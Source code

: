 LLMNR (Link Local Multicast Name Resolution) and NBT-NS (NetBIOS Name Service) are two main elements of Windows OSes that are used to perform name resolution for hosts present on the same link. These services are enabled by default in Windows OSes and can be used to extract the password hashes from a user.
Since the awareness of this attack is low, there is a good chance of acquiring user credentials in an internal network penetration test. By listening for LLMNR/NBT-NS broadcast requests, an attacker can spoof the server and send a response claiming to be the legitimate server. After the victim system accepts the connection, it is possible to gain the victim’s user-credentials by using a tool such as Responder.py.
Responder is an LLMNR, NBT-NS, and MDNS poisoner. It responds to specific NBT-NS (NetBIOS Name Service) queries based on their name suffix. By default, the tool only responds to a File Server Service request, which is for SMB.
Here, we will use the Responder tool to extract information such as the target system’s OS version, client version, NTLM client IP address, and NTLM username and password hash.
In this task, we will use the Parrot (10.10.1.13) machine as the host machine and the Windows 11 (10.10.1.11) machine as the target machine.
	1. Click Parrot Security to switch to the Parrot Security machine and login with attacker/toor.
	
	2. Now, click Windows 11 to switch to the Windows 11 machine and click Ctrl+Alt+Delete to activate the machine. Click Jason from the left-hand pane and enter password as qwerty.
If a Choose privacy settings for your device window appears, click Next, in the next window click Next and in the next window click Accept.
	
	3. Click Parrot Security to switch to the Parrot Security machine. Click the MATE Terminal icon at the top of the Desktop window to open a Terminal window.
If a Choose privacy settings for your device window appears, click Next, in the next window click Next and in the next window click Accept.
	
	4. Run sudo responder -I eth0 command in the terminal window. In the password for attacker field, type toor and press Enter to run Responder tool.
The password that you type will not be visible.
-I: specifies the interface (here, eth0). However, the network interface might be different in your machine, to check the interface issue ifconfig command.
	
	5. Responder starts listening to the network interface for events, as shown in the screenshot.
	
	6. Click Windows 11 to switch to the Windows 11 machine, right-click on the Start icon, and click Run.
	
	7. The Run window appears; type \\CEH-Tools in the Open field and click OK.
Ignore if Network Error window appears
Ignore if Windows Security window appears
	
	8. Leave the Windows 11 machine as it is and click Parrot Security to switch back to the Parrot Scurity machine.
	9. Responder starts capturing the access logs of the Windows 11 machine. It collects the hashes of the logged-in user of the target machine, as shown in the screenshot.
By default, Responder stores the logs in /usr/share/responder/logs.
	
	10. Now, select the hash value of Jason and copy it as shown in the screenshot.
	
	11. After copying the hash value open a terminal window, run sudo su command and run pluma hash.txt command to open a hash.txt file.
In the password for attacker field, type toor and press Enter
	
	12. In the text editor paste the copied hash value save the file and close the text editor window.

• [Work task] The line that contains "9. Responder starts", the final line of the listing, and every line between them are to be retyped exactly; nothing else.

• [Exercise output]
	9. Responder starts capturing the access logs of the Windows 11 machine. It collects the hashes of the logged-in user of the target machine, as shown in the screenshot.
By default, Responder stores the logs in /usr/share/responder/logs.
	
	10. Now, select the hash value of Jason and copy it as shown in the screenshot.
	
	11. After copying the hash value open a terminal window, run sudo su command and run pluma hash.txt command to open a hash.txt file.
In the password for attacker field, type toor and press Enter
	
	12. In the text editor paste the copied hash value save the file and close the text editor window.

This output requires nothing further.